What you need to do. Entries below include pictures. Output exactly the lines from the one with "https://github.com/redis/redis/pull/9191" down to the one with "### Main branches: _master_ & _develop_", both ends included, and leave the pictures out.

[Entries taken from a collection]
********

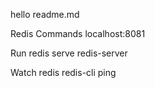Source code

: hello readme.md

Redis Commands
localhost:8081

Run redis serve
redis-server

Watch redis
redis-cli ping
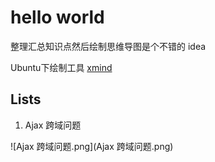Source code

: # hello world

整理汇总知识点然后绘制思维导图是个不错的 idea

Ubuntu下绘制工具 [xmind](http://www.xmind.net/)

## Lists

1. Ajax 跨域问题

![Ajax 跨域问题.png](Ajax 跨域问题.png)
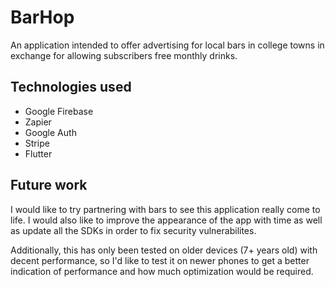 # BarHop

An application intended to offer advertising for local bars in college towns in exchange for allowing subscribers free monthly drinks.

## Technologies used

- Google Firebase
- Zapier
- Google Auth
- Stripe
- Flutter

## Future work

I would like to try partnering with bars to see this application really come to life. I would also like to improve the appearance of the app with time as well as update all the SDKs in order to fix security vulnerabilites.  

Additionally, this has only been tested on older devices (7+ years old) with decent performance, so I'd like to test it on newer phones to get a better indication of performance and how much optimization would be required.
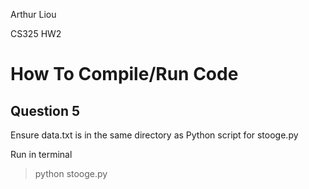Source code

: Arthur Liou

CS325 HW2

# How To Compile/Run Code

## Question 5
Ensure data.txt is in the same directory as Python script for stooge.py

Run in terminal
> python stooge.py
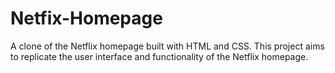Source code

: # Netfix-Homepage
A clone of the Netflix homepage built with HTML and CSS. This project aims to replicate the user interface and functionality of the Netflix homepage.

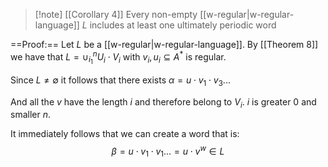 > [!note] [[Corollary 4]]
> Every non-empty [[w-regular|w-regular-language]] $L$  includes at least one ultimately periodic word


==Proof:==
Let $L$ be a [[w-regular|w-regular-language]]. By [[Theorem 8]] we have that $L = \cup_{i_1}^n U_i \cdot V_i$ with $v_i,u_i \subseteq A^*$ is regular.

Since $L \neq \emptyset$  it follows that there exists $\alpha=u\cdot v_1 \cdot v_3...$

And all the $v$ have the length $i$ and therefore belong to $V_i$. $i$ is greater 0 and smaller $n$.

It immediately follows that we can create a word that is:
$$\beta=u \cdot v_1 \cdot v_1 ...= u \cdot v^w \in L$$


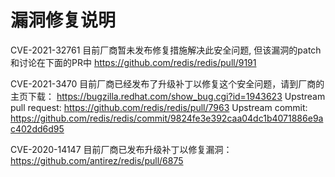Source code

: # 漏洞修复说明

CVE-2021-32761 
目前厂商暂未发布修复措施解决此安全问题, 但该漏洞的patch和讨论在下面的PR中
https://github.com/redis/redis/pull/9191

CVE-2021-3470
目前厂商已经发布了升级补丁以修复这个安全问题，请到厂商的主页下载：
https://bugzilla.redhat.com/show_bug.cgi?id=1943623
Upstream pull request:
https://github.com/redis/redis/pull/7963
Upstream commit:
https://github.com/redis/redis/commit/9824fe3e392caa04dc1b4071886e9ac402dd6d95

CVE-2020-14147
目前厂商已发布升级补丁以修复漏洞：
https://github.com/antirez/redis/pull/6875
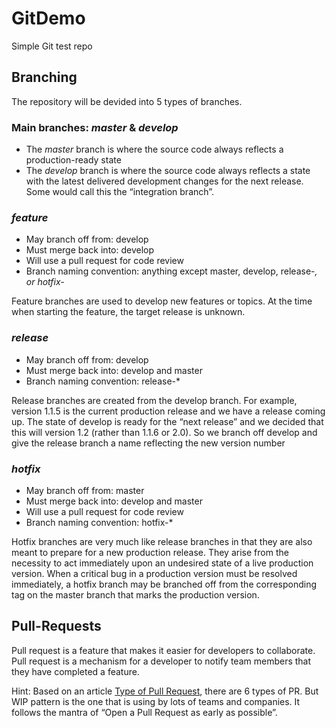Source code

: # GitDemo

Simple Git test repo

## Branching

The repository will be devided into 5 types of branches.

### Main branches: _master_ & _develop_
- The _master_ branch is where the source code always reflects a production-ready state
- The _develop_ branch is where the source code always reflects a state with the latest delivered development changes for the next release. Some would call this the “integration branch”.

### _feature_
- May branch off from: develop
- Must merge back into: develop
- Will use a pull request for code review
- Branch naming convention: anything except master, develop, release-*, or hotfix-*

Feature branches are used to develop new features or topics. At the time when starting the feature, the target release is unknown.

### _release_
- May branch off from: develop
- Must merge back into: develop and master
- Branch naming convention: release-*

Release branches are created from the develop branch. For example, version 1.1.5 is the current production release and we have a release coming up. The state of develop is ready for the “next release” and we decided that this will version 1.2 (rather than 1.1.6 or 2.0). So we branch off develop and give the release branch a name reflecting the new version number

### _hotfix_
- May branch off from: master
- Must merge back into: develop and master
- Will use a pull request for code review
- Branch naming convention: hotfix-*

Hotfix branches are very much like release branches in that they are also meant to prepare for a new production release. They arise from the necessity to act immediately upon an undesired state of a live production version. When a critical bug in a production version must be resolved immediately, a hotfix branch may be branched off from the corresponding tag on the master branch that marks the production version.

## Pull-Requests
Pull request is a feature that makes it easier for developers to collaborate. Pull request is a mechanism for a developer to notify team members that they have completed a feature.

Hint: Based on an article [Type of Pull Request](http://ben.balter.com/2015/12/08/types-of-pull-requests/), there are 6 types of PR. But WIP pattern is the one that is using by lots of teams and companies. It follows the mantra of “Open a Pull Request as early as possible”.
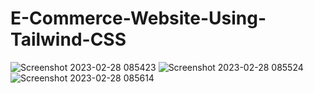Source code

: # E-Commerce-Website-Using-Tailwind-CSS

![Screenshot 2023-02-28 085423](https://user-images.githubusercontent.com/105049588/221876708-5b10dfed-3d00-4298-8fb2-c9a90288974e.png)
![Screenshot 2023-02-28 085524](https://user-images.githubusercontent.com/105049588/221876945-d7a3f36c-db5a-4531-8725-5c5ccb92ae1d.png)
![Screenshot 2023-02-28 085614](https://user-images.githubusercontent.com/105049588/221876979-f3086b02-6155-4132-8547-d7815b07c55b.png)
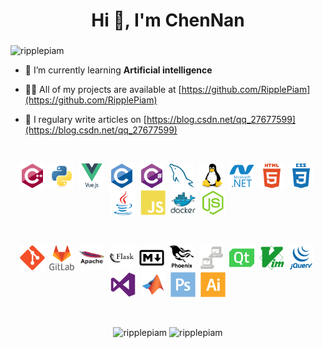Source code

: <!--### Hi there 👋>

<!--
**RipplePiam/ripplepiam** is a ✨ _special_ ✨ repository because its `README.md` (this file) appears on your GitHub profile.

Here are some ideas to get you started:

- 🔭 I’m currently working on ...
- 🌱 I’m currently learning ...
- 👯 I’m looking to collaborate on ...
- 🤔 I’m looking for help with ...
- 💬 Ask me about ...
- 📫 How to reach me: ...
- 😄 Pronouns: ...
- ⚡ Fun fact: ...
-->

<h1 align="center">Hi 👋, I'm ChenNan</h1>
<h3 align="center"></h3>

<p align="left"> <img src="https://komarev.com/ghpvc/?username=ripplepiam" alt="ripplepiam" /> </p>

- 🌱 I’m currently learning **Artificial intelligence**

- 👨‍💻 All of my projects are available at [https://github.com/RipplePiam](https://github.com/RipplePiam)

- 📝 I regulary write articles on [https://blog.csdn.net/qq_27677599](https://blog.csdn.net/qq_27677599)

<!-- - 📫 How to reach me **@qq.com** -->
<br/>
<p align="center">
  &nbsp;<img src="./icons/cplusplus/cplusplus-original.svg" alt="cplusplus" width="40" height="40"/>
  &nbsp;<img src="./icons/python/python-original.svg" alt="python" width="40" height="40"/>
  &nbsp;<img src="./icons/vuejs/vuejs-original-wordmark.svg" alt="vuejs" width="40" height="40"/>
  &nbsp;<img src="./icons/c/c-original.svg" alt="c" width="40" height="40"/>
  &nbsp;<img src="./icons/csharp/csharp-original.svg" alt="csharp" width="40" height="40"/>
  &nbsp;<img src="./icons/mysql/mysql-original.svg" alt="mysql" width="40" height="40"/>
  &nbsp;<img src="./icons/linux/linux-original.svg" alt="linux" width="40" height="40"/>
  &nbsp;<img src="./icons/dot-net/dot-net-plain-wordmark.svg" alt="dotnet" width="40" height="40"/>
  &nbsp;<img src="./icons/html5/html5-plain-wordmark.svg" alt="html5" width="40" height="40"/>
  &nbsp;<img src="./icons/css3/css3-plain-wordmark.svg" alt="css3" width="40" height="40"/>
  &nbsp;<img src="./icons/java/java-original.svg" alt="java" width="40" height="40"/>
  &nbsp;<img src="./icons/javascript/javascript-plain.svg" alt="javascript" width="40" height="40"/>
  &nbsp;<img src="./icons/docker/docker-original-wordmark.svg" alt="docker" width="40" height="40"/>
  &nbsp;<img src="./icons/nodejs/nodejs-plain.svg" alt="nodejs" width="40" height="40"/>
</p>
<br/>
<p align="center">
  &nbsp;<img src="./icons/git/git-original.svg" alt="git" width="40" height="40"/>
  &nbsp;<img src="./icons/gitlab/gitlab-original-wordmark.svg" alt="gitlab" width="40" height="40"/>
  &nbsp;<img src="./icons/apache/apache-original-wordmark.svg" alt="apache" width="40" height="40"/>
  &nbsp;<img src="./icons/flask/flask-original-wordmark.svg" alt="flask" width="40" height="40"/>
  &nbsp;<img src="./icons/markdown/markdown-original.svg" alt="markdown" width="40" height="40"/>
  &nbsp;<img src="./icons/phoenix/phoenix-plain-wordmark.svg" alt="phoenix" width="40" height="40"/>
  &nbsp;<img src="./icons/putty/putty-plain.svg" alt="putty" width="40" height="40"/>
  &nbsp;<img src="./icons/qt/qt-original.svg" alt="qt" width="40" height="40"/>
  &nbsp;<img src="./icons/vim/vim-plain.svg" alt="vim" width="40" height="40"/>
  &nbsp;<img src="./icons/jquery/jquery-plain-wordmark.svg" alt="jquery" width="40" height="40"/>
  &nbsp;<img src="./icons/visualstudio/visualstudio-plain.svg" alt="visualstudio" width="40" height="40"/>
  &nbsp;<img src="./icons/matlab/matlab-original.svg" alt="matlab" width="40" height="40"/>
  &nbsp;<img src="./icons/photoshop/photoshop-plain.svg" alt="photoshop" width="40" height="40"/>
  &nbsp;<img src="./icons/illustrator/illustrator-plain.svg" alt="illustrator" width="40" height="40"/>
</p>

<br/>
<p align="center">
  <img src="https://github-readme-stats.vercel.app/api?username=ripplepiam&show_icons=true&include_all_commits=true&count_private=true&line_height=30" alt="ripplepiam" width="420" height="200"/>
  <img src="https://github-readme-stats.vercel.app/api/top-langs/?username=ripplepiam&layout=compact&langs_count=10&hide=Makefile,NSIS,Assembly&card_width=420" alt="ripplepiam" width="420" height="200"/>
</p>
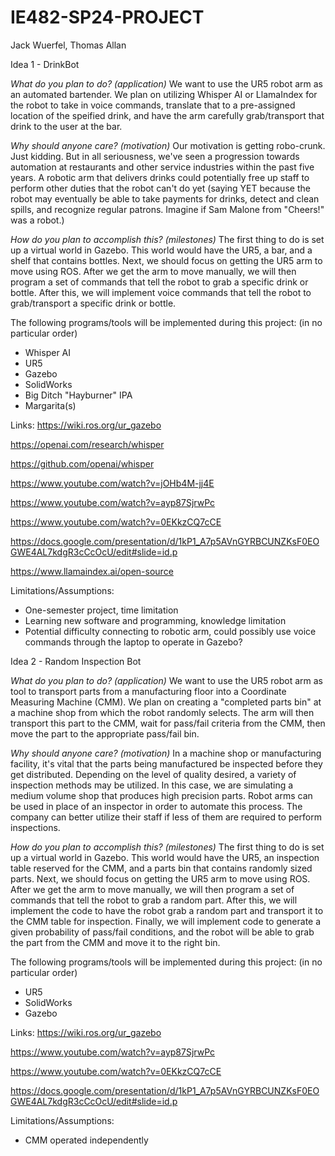 # IE482-SP24-PROJECT

Jack Wuerfel, Thomas Allan

Idea 1 - DrinkBot

_What do you plan to do? (application)_  We want to use the UR5 robot arm as an automated bartender.  We plan on utilizing Whisper AI or LlamaIndex for the robot to take in voice commands, translate that to a pre-assigned location of the speified drink, and have the arm carefully grab/transport that drink to the user at the bar.

_Why should anyone care? (motivation)_  Our motivation is getting robo-crunk.  Just kidding.  But in all seriousness, we've seen a progression towards automation at restaurants and other service industries within the past five years.  A robotic arm that delivers drinks could potentially free up staff to perform other duties that the robot can't do yet (saying YET because the robot may eventually be able to take payments for drinks, detect and clean spills, and recognize regular patrons.  Imagine if Sam Malone from "Cheers!" was a robot.)

_How do you plan to accomplish this? (milestones)_  The first thing to do is set up a virtual world in Gazebo.  This world would have the UR5, a bar, and a shelf that contains bottles.  Next, we should focus on getting the UR5 arm to move using ROS.  After we get the arm to move manually, we will then program a set of commands that tell the robot to grab a specific drink or bottle.  After this, we will implement voice commands that tell the robot to grab/transport a specific drink or bottle.

The following programs/tools will be implemented during this project: (in no particular order)
- Whisper AI
- UR5
- Gazebo
- SolidWorks
- Big Ditch "Hayburner" IPA
- Margarita(s)

Links:
https://wiki.ros.org/ur_gazebo

https://openai.com/research/whisper

https://github.com/openai/whisper

https://www.youtube.com/watch?v=jOHb4M-jj4E

https://www.youtube.com/watch?v=ayp87SjrwPc

https://www.youtube.com/watch?v=0EKkzCQ7cCE

https://docs.google.com/presentation/d/1kP1_A7p5AVnGYRBCUNZKsF0EOGWE4AL7kdgR3cCcOcU/edit#slide=id.p

https://www.llamaindex.ai/open-source

Limitations/Assumptions:
- One-semester project, time limitation
- Learning new software and programming, knowledge limitation
- Potential difficulty connecting to robotic arm, could possibly use voice commands through the laptop to operate in Gazebo?

Idea 2 - Random Inspection Bot

_What do you plan to do? (application)_  We want to use the UR5 robot arm as tool to transport parts from a manufacturing floor into a Coordinate Measuring Machine (CMM).  We plan on creating a "completed parts bin" at a machine shop from which the robot randomly selects.  The arm will then transport this part to the CMM, wait for pass/fail criteria from the CMM, then move the part to the appropriate pass/fail bin.

_Why should anyone care? (motivation)_  In a machine shop or manufacturing facility, it's vital that the parts being manufactured be inspected before they get distributed.  Depending on the level of quality desired, a variety of inspection methods may be utilized.  In this case, we are simulating a medium volume shop that produces high precision parts.  Robot arms can be used in place of an inspector in order to automate this process.  The company can better utilize their staff if less of them are required to perform inspections.  

_How do you plan to accomplish this? (milestones)_  The first thing to do is set up a virtual world in Gazebo.  This world would have the UR5, an inspection table reserved for the CMM, and a parts bin that contains randomly sized parts.  Next, we should focus on getting the UR5 arm to move using ROS.  After we get the arm to move manually, we will then program a set of commands that tell the robot to grab a random part.  After this, we will implement the code to have the robot grab a random part and transport it to the CMM table for inspection.  Finally, we will implement code to generate a given probability of pass/fail conditions, and the robot will be able to grab the part from the CMM and move it to the right bin.

The following programs/tools will be implemented during this project: (in no particular order)
- UR5
- SolidWorks
- Gazebo

Links:
https://wiki.ros.org/ur_gazebo

https://www.youtube.com/watch?v=ayp87SjrwPc

https://www.youtube.com/watch?v=0EKkzCQ7cCE

https://docs.google.com/presentation/d/1kP1_A7p5AVnGYRBCUNZKsF0EOGWE4AL7kdgR3cCcOcU/edit#slide=id.p


Limitations/Assumptions:
- CMM operated independently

********

Worked solution.
https://github.com/redis/redis/pull/9191

CVE-2021-3470
目前厂商已经发布了升级补丁以修复这个安全问题，请到厂商的主页下载：
https://bugzilla.redhat.com/show_bug.cgi?id=1943623
Upstream pull request:
https://github.com/redis/redis/pull/7963
Upstream commit:
https://github.com/redis/redis/commit/9824fe3e392caa04dc1b4071886e9ac402dd6d95

CVE-2020-14147
目前厂商已发布升级补丁以修复漏洞：
https://github.com/antirez/redis/pull/6875
Source code

: # GitDemo

Simple Git test repo

## Branching

The repository will be devided into 5 types of branches.

### Main branches: _master_ & _develop_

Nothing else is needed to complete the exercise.